**TASK DETAILS**
For this exercise, copy the records below exactly and exclude every image.

**DATA RECORDS**
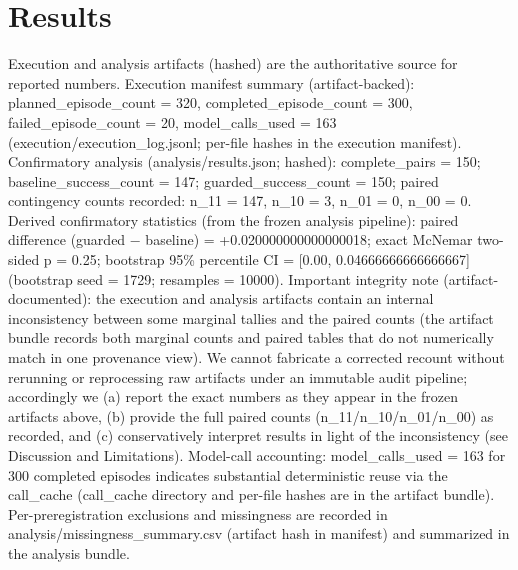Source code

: \documentclass[conference]{IEEEtran}
\begin{document}
\section{Results}
Execution and analysis artifacts (hashed) are the authoritative source for reported numbers. Execution manifest summary (artifact-backed): planned\_episode\_count = 320, completed\_episode\_count = 300, failed\_episode\_count = 20, model\_calls\_used = 163 (execution/execution\_log.jsonl; per-file hashes in the execution manifest). Confirmatory analysis (analysis/results.json; hashed): complete\_pairs = 150; baseline\_success\_count = 147; guarded\_success\_count = 150; paired contingency counts recorded: n\_11 = 147, n\_10 = 3, n\_01 = 0, n\_00 = 0. Derived confirmatory statistics (from the frozen analysis pipeline): paired difference (guarded − baseline) = +0.020000000000000018; exact McNemar two-sided p = 0.25; bootstrap 95\% percentile CI = [0.00, 0.04666666666666667] (bootstrap seed = 1729; resamples = 10000). Important integrity note (artifact-documented): the execution and analysis artifacts contain an internal inconsistency between some marginal tallies and the paired counts (the artifact bundle records both marginal counts and paired tables that do not numerically match in one provenance view). We cannot fabricate a corrected recount without rerunning or reprocessing raw artifacts under an immutable audit pipeline; accordingly we (a) report the exact numbers as they appear in the frozen artifacts above, (b) provide the full paired counts (n\_11/n\_10/n\_01/n\_00) as recorded, and (c) conservatively interpret results in light of the inconsistency (see Discussion and Limitations). Model-call accounting: model\_calls\_used = 163 for 300 completed episodes indicates substantial deterministic reuse via the call\_cache (call\_cache directory and per-file hashes are in the artifact bundle). Per-preregistration exclusions and missingness are recorded in analysis/missingness\_summary.csv (artifact hash in manifest) and summarized in the analysis bundle.
\end{document}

**TASK SOLUTION**
Source code

: \documentclass[conference]{IEEEtran}
\begin{document}
\section{Results}
Execution and analysis artifacts (hashed) are the authoritative source for reported numbers. Execution manifest summary (artifact-backed): planned\_episode\_count = 320, completed\_episode\_count = 300, failed\_episode\_count = 20, model\_calls\_used = 163 (execution/execution\_log.jsonl; per-file hashes in the execution manifest). Confirmatory analysis (analysis/results.json; hashed): complete\_pairs = 150; baseline\_success\_count = 147; guarded\_success\_count = 150; paired contingency counts recorded: n\_11 = 147, n\_10 = 3, n\_01 = 0, n\_00 = 0. Derived confirmatory statistics (from the frozen analysis pipeline): paired difference (guarded − baseline) = +0.020000000000000018; exact McNemar two-sided p = 0.25; bootstrap 95\% percentile CI = [0.00, 0.04666666666666667] (bootstrap seed = 1729; resamples = 10000). Important integrity note (artifact-documented): the execution and analysis artifacts contain an internal inconsistency between some marginal tallies and the paired counts (the artifact bundle records both marginal counts and paired tables that do not numerically match in one provenance view). We cannot fabricate a corrected recount without rerunning or reprocessing raw artifacts under an immutable audit pipeline; accordingly we (a) report the exact numbers as they appear in the frozen artifacts above, (b) provide the full paired counts (n\_11/n\_10/n\_01/n\_00) as recorded, and (c) conservatively interpret results in light of the inconsistency (see Discussion and Limitations). Model-call accounting: model\_calls\_used = 163 for 300 completed episodes indicates substantial deterministic reuse via the call\_cache (call\_cache directory and per-file hashes are in the artifact bundle). Per-preregistration exclusions and missingness are recorded in analysis/missingness\_summary.csv (artifact hash in manifest) and summarized in the analysis bundle.
\end{document}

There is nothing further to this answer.